Records –

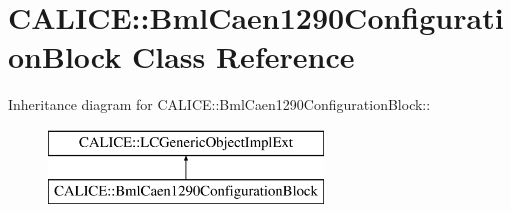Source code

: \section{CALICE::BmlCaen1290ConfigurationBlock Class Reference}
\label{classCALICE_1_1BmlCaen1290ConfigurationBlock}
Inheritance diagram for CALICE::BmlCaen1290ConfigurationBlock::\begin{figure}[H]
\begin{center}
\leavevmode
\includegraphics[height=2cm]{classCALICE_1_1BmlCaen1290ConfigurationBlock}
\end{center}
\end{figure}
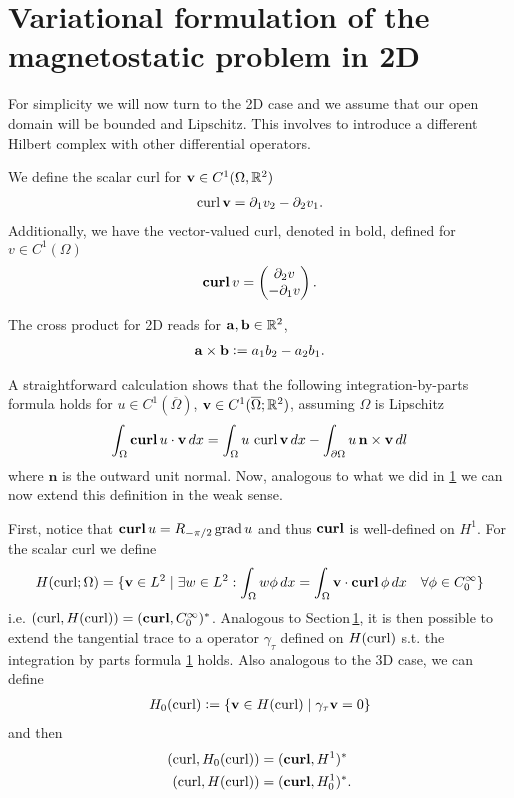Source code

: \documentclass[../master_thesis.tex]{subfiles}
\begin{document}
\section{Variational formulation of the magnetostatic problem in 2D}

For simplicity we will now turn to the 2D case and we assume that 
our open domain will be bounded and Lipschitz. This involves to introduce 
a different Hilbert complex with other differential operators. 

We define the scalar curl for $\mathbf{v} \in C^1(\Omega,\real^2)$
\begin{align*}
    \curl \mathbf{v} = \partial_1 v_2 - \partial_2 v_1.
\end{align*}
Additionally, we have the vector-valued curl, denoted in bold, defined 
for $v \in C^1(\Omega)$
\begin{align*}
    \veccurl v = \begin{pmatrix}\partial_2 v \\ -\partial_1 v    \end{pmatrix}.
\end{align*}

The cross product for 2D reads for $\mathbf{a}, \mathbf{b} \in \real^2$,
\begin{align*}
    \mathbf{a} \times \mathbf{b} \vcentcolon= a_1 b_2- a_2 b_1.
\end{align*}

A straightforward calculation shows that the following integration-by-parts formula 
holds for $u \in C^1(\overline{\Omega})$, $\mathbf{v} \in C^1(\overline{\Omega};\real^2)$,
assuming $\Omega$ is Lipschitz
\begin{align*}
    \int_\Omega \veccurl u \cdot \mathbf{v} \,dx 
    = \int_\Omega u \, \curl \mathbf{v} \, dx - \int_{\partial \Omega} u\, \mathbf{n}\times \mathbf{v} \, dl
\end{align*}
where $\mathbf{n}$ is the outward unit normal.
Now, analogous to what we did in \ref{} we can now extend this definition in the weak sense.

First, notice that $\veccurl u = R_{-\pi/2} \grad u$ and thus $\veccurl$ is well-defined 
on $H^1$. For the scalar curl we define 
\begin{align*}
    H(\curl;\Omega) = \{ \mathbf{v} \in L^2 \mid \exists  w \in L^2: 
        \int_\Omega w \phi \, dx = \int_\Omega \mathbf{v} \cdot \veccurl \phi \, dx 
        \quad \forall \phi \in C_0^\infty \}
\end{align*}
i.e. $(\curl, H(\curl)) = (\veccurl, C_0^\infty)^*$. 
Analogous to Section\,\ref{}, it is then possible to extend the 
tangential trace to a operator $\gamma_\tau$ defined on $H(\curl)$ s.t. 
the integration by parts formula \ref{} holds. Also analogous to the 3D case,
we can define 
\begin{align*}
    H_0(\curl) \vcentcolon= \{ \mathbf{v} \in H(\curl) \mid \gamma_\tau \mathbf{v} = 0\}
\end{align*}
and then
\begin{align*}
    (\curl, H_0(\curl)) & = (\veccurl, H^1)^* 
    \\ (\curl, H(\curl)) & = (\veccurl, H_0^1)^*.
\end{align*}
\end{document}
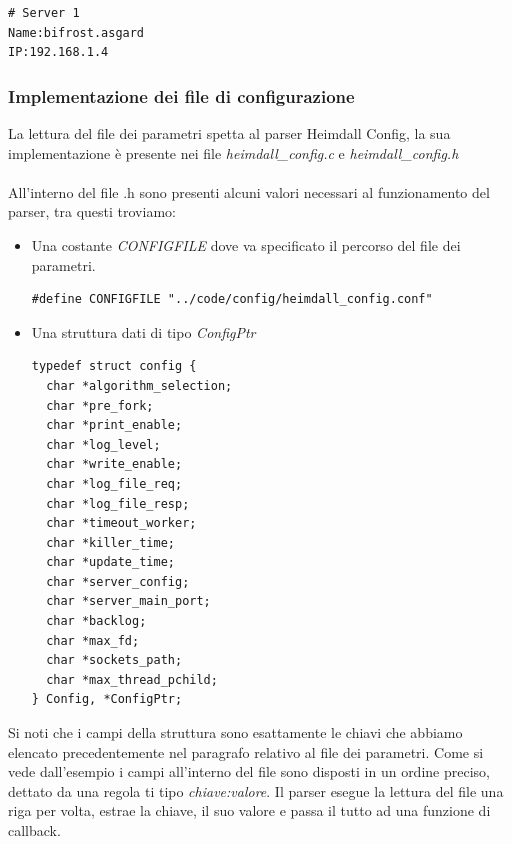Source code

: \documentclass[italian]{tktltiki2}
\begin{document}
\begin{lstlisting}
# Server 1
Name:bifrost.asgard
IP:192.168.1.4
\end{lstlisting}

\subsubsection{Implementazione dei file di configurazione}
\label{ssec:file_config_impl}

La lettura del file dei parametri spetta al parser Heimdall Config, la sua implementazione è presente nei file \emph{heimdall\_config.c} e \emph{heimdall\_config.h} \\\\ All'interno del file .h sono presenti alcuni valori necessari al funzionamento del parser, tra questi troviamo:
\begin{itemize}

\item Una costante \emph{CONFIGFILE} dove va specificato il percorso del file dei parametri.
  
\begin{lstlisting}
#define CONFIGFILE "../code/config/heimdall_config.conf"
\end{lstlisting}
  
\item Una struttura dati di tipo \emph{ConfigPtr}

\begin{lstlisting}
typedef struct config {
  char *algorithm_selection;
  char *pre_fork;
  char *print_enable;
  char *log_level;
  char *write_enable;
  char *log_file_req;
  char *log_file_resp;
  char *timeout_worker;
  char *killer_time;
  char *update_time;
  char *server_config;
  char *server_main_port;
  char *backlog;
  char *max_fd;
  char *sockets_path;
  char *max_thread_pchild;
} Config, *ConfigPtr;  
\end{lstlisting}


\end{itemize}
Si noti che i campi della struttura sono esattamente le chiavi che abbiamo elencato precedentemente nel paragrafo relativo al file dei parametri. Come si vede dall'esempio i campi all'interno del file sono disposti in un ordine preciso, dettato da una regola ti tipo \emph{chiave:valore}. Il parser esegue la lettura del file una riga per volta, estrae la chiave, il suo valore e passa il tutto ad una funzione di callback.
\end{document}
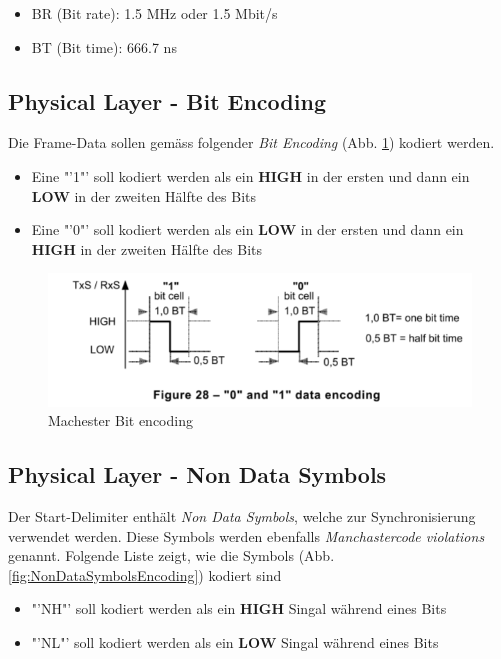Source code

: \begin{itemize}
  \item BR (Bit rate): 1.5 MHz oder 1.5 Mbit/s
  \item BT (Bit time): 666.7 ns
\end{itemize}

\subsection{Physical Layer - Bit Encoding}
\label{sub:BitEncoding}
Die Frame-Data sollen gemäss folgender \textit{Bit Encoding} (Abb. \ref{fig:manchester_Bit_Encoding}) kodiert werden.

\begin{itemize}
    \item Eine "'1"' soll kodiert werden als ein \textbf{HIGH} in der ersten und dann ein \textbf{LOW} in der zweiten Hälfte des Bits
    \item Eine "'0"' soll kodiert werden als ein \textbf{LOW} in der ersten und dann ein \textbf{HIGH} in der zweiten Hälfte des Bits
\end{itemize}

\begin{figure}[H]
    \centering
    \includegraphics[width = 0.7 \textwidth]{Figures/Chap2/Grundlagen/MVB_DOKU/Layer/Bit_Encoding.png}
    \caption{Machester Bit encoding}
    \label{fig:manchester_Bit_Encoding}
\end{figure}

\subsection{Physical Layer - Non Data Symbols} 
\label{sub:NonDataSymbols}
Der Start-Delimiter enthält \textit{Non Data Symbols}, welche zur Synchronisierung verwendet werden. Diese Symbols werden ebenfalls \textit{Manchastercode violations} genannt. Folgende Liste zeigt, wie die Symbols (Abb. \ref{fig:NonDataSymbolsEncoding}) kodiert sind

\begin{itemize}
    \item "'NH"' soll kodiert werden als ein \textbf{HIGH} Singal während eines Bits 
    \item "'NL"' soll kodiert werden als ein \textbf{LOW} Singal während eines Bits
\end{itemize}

--

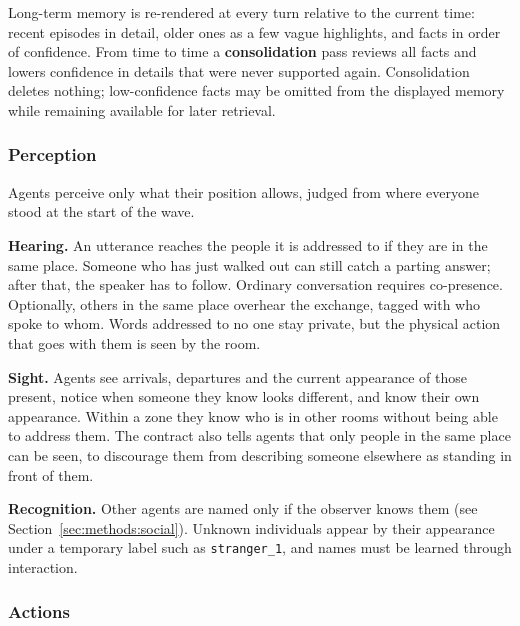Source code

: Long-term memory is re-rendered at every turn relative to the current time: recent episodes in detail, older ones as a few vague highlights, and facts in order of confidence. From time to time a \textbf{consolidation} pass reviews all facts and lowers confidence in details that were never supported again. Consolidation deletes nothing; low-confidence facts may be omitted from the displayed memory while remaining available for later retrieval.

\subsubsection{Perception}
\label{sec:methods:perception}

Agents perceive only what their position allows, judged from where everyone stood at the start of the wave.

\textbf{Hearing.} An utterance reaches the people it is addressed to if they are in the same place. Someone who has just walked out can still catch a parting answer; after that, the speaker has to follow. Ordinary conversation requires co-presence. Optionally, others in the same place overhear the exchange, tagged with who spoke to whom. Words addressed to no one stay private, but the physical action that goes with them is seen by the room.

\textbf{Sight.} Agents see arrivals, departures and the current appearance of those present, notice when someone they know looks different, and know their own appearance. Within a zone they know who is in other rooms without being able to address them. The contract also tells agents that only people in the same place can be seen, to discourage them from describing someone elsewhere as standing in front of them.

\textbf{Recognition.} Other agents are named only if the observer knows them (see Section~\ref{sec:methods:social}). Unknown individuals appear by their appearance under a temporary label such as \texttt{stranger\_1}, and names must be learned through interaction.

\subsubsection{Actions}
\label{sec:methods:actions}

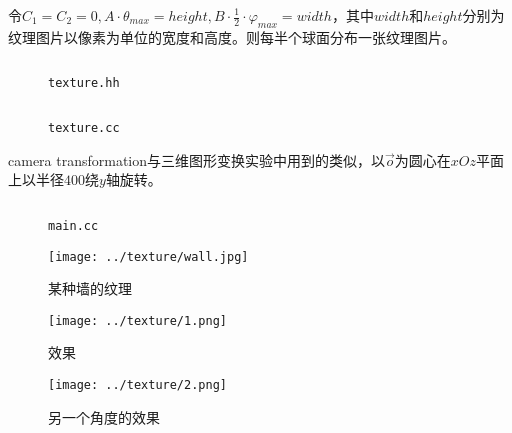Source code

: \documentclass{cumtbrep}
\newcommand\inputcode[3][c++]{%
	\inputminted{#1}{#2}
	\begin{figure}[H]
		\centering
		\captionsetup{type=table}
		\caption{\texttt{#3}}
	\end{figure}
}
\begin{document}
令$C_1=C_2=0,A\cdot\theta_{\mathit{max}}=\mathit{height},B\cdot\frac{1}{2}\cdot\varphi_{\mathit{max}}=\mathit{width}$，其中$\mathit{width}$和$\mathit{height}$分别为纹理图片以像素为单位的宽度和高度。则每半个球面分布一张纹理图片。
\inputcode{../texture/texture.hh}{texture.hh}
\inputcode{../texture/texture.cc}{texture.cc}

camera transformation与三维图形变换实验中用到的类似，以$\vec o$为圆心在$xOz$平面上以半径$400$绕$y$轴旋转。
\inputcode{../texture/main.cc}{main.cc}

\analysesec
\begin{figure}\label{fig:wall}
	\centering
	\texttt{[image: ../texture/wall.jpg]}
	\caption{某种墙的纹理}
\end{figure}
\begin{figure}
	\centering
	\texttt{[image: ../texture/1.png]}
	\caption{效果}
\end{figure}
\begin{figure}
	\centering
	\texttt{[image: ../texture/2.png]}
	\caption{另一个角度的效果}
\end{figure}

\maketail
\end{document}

...

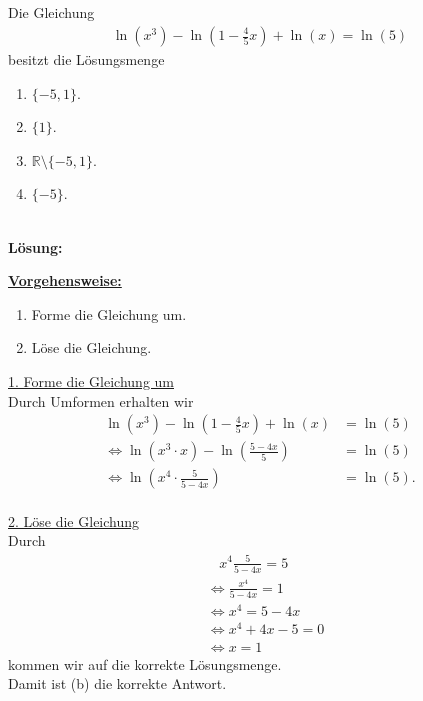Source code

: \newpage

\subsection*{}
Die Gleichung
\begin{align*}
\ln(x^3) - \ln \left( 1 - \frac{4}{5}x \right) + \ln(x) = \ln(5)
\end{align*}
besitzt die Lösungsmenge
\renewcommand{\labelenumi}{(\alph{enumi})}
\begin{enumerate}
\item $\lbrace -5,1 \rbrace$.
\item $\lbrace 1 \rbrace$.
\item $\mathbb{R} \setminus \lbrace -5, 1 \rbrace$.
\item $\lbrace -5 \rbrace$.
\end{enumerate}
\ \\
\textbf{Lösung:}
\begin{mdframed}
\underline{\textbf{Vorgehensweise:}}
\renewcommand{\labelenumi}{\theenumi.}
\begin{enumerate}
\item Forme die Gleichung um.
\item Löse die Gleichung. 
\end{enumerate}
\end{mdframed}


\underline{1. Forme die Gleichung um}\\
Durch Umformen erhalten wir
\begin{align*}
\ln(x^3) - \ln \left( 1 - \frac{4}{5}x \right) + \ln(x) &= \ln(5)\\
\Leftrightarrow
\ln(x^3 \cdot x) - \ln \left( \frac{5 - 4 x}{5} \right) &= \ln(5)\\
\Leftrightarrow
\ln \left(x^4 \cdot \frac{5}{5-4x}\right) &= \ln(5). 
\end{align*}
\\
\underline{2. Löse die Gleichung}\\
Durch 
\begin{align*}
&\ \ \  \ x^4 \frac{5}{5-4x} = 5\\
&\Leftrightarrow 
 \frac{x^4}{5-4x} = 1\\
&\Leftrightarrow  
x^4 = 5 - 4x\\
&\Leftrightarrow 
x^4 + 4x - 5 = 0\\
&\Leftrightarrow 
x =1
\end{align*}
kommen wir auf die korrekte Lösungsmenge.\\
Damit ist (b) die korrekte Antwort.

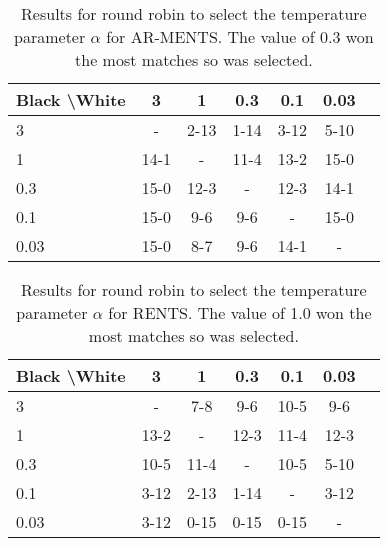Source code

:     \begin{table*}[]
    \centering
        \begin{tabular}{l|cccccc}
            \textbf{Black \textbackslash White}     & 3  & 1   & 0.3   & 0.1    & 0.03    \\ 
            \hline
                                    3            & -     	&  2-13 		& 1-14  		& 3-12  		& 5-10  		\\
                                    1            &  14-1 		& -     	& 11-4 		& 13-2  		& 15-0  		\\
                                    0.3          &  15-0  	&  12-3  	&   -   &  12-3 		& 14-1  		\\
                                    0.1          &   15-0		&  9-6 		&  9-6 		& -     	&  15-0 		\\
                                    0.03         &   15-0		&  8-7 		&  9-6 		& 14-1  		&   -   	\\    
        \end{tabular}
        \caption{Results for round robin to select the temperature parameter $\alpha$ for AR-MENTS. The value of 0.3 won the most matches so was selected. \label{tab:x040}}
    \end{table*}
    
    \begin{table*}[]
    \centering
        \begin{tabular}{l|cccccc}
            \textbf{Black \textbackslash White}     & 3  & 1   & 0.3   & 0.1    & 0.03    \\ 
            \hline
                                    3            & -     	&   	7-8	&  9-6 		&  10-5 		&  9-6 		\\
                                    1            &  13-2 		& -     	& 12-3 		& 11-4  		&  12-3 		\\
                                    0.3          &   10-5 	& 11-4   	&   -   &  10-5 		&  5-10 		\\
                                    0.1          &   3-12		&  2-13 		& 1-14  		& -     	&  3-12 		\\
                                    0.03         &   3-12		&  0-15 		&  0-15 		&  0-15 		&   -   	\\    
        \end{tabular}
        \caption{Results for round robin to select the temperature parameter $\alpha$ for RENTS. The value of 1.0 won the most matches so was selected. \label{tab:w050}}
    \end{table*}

Task item –
Return a copy of each line of the material that holds the word "times".

Your solution –
    \mathbf{a} \times \mathbf{b} \vcentcolon= a_1 b_2- a_2 b_1.
    = \int_\Omega u \, \curl \mathbf{v} \, dx - \int_{\partial \Omega} u\, \mathbf{n}\times \mathbf{v} \, dl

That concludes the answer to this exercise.